# Hilfe fische rammen sich



## zephyrkalli (8. Aug. 2011)

Hallo,
seit heute morgen schwimmen meine Goldis und der __ Shubunkin hinter einem koi her und rammen ihn immer in die seite und den bauch? 
warum machen die das? was kann ich machen?
Ist das balzverhalten? 

Bitte Helft mir!

LG
Christoph


----------



## Knoblauchkröte (8. Aug. 2011)

*AW: Hilfe fische rammen sich*

Hi Christoph,

ja, das rammen hat was mit rammeln zu tun.
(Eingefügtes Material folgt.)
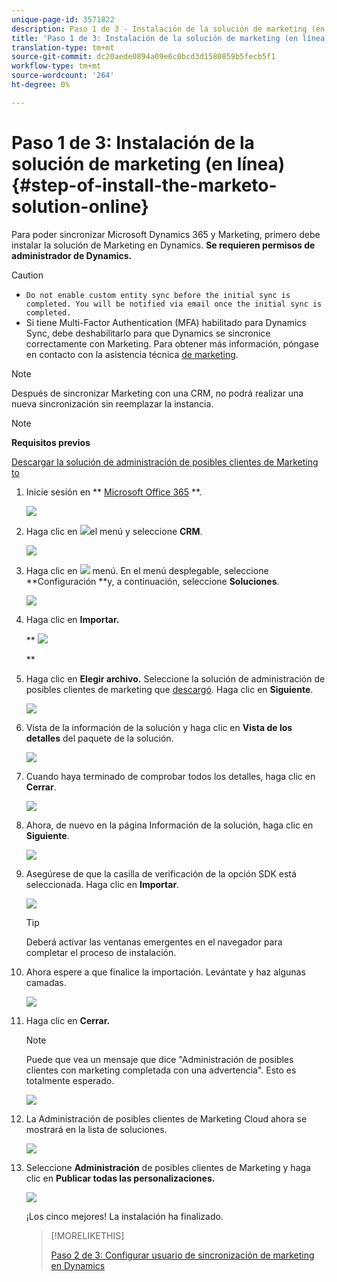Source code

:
 ```yaml
---
unique-page-id: 3571822
description: Paso 1 de 3 - Instalación de la solución de marketing (en línea) - Documentos de marketing - Documentación del producto
title: 'Paso 1 de 3: Instalación de la solución de marketing (en línea)'
translation-type: tm+mt
source-git-commit: dc20aede0894a09e6c0bcd3d1580859b5fecb5f1
workflow-type: tm+mt
source-wordcount: '264'
ht-degree: 0%

---
```



# Paso 1 de 3: Instalación de la solución de marketing (en línea) {#step-of-install-the-marketo-solution-online}

Para poder sincronizar Microsoft Dynamics 365 y Marketing, primero debe instalar la solución de Marketing en Dynamics. **Se requieren permisos de administrador de Dynamics.**

>[!CAUTION]
>
>* `Do not enable custom entity sync before the initial sync is completed. You will be notified via email once the initial sync is completed.`
>* Si tiene Multi-Factor Authentication (MFA) habilitado para Dynamics Sync, debe deshabilitarlo para que Dynamics se sincronice correctamente con Marketing. Para obtener más información, póngase en contacto con la asistencia técnica [de marketing](http://nation.marketo.com/community/support_solutions).

>



>[!NOTE]
>
>Después de sincronizar Marketing con una CRM, no podrá realizar una nueva sincronización sin reemplazar la instancia.

>[!NOTE]
>
>**Requisitos previos**
>
>[Descargar la solución de administración de posibles clientes de Marketing to](../../../../../product-docs/crm-sync/microsoft-dynamics-sync/sync-setup/download-the-marketo-lead-management-solution.md)

1. Inicie sesión en ** [Microsoft Office 365](https://login.microsoftonline.com/) **.

   ![](assets/image2015-3-16-15-3a58-3a55.png)

1. Haga clic en ![](assets/image2015-3-16-16-3a1-3a13.png)el menú y seleccione **CRM**.

   ![](assets/image2015-3-16-16-3a0-3a10.png)

1. Haga clic en ![](assets/image2015-5-13-10-3a5-3a8.png) menú. En el menú desplegable, seleccione **Configuración **y, a continuación, seleccione **Soluciones**.

   ![](assets/image2015-5-13-10-3a4-3a1.png)

1. Haga clic en **Importar.**

   ** ![](assets/image2015-3-19-8-3a34-3a8.png)

   **

1. Haga clic en **Elegir archivo.** Seleccione la solución de administración de posibles clientes de marketing que [descargó](../../../../../product-docs/crm-sync/microsoft-dynamics-sync/sync-setup/download-the-marketo-lead-management-solution.md). Haga clic en **Siguiente**.

   ![](assets/image2015-10-9-14-3a44-3a14.png)

1. Vista de la información de la solución y haga clic en **Vista de los detalles** del paquete de la solución.

   ![](assets/image2015-10-9-15-3a4-3a16.png)

1. Cuando haya terminado de comprobar todos los detalles, haga clic en **Cerrar**.

   ![](assets/image2015-10-9-14-3a57-3a3.png)

1. Ahora, de nuevo en la página Información de la solución, haga clic en **Siguiente**.

   ![](assets/image2015-10-9-14-3a59-3a24.png)

1. Asegúrese de que la casilla de verificación de la opción SDK está seleccionada. Haga clic en **Importar**.

   ![](assets/image2015-10-9-15-3a7-3a12.png)

   >[!TIP]
   >
   >Deberá activar las ventanas emergentes en el navegador para completar el proceso de instalación.

1. Ahora espere a que finalice la importación. Levántate y haz algunas camadas.

   ![](assets/image2015-3-11-11-3a34-3a9.png)

1. Haga clic en **Cerrar.**

   >[!NOTE]
   >
   >Puede que vea un mensaje que dice &quot;Administración de posibles clientes con marketing completada con una advertencia&quot;. Esto es totalmente esperado.

   ![](assets/image2015-3-13-9-3a54-3a39.png)

1. La Administración de posibles clientes de Marketing Cloud ahora se mostrará en la lista de soluciones.

   ![](assets/image2015-3-19-8-3a40-3a38.png)

1. Seleccione **Administración** de posibles clientes de Marketing y haga clic en **Publicar todas las personalizaciones.**

   ![](assets/image2015-3-19-8-3a41-3a21.png)

   ¡Los cinco mejores! La instalación ha finalizado.

   >[!MORELIKETHIS]
   >
   >[Paso 2 de 3: Configurar usuario de sincronización de marketing en Dynamics](step-2-of-3-set-up.md)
Die geilen Goldfischkerle halten den Koi wohl für ein besonders großes laichreifes Weibchen ihrer Art

MfG Frank


----------



## zephyrkalli (8. Aug. 2011)

*AW: Hilfe fische rammen sich*

Macht es sinn das Weibchen aus dem teich zu nehmen? sie sieht schon ziemlich schlapp aus! 
und hat keine möglichkeit sich zu wehren!

Gruß
Christoph


----------



## Eva-Maria (8. Aug. 2011)

*AW: Hilfe fische rammen sich*

Hallo Christoph,
bei unseren Sarasa und __ Shubunkin beobachte ich das gleiche Verhalten... und habe schon so manches Mal gedacht, "armes Mädel".
Mittlerweile ist es schon zum dritten Mal in diesem Jahr passiert.
Das ist "Natur" und je weniger wir uns einmischen, desto besser kommen die Spezies damit zurecht.


----------



## zephyrkalli (8. Aug. 2011)

*AW: Hilfe fische rammen sich*

Habe die Koidame jetzt rausgenommen und in eine ruhigeres becken gestzt! denke sie wird mir eingehen, liegt bewegeungslos auf dem boden manchmal schwimmt sie noch ein kleines stück! an einigen stellen sieht es so aus als wenn sie verletzungen hätte!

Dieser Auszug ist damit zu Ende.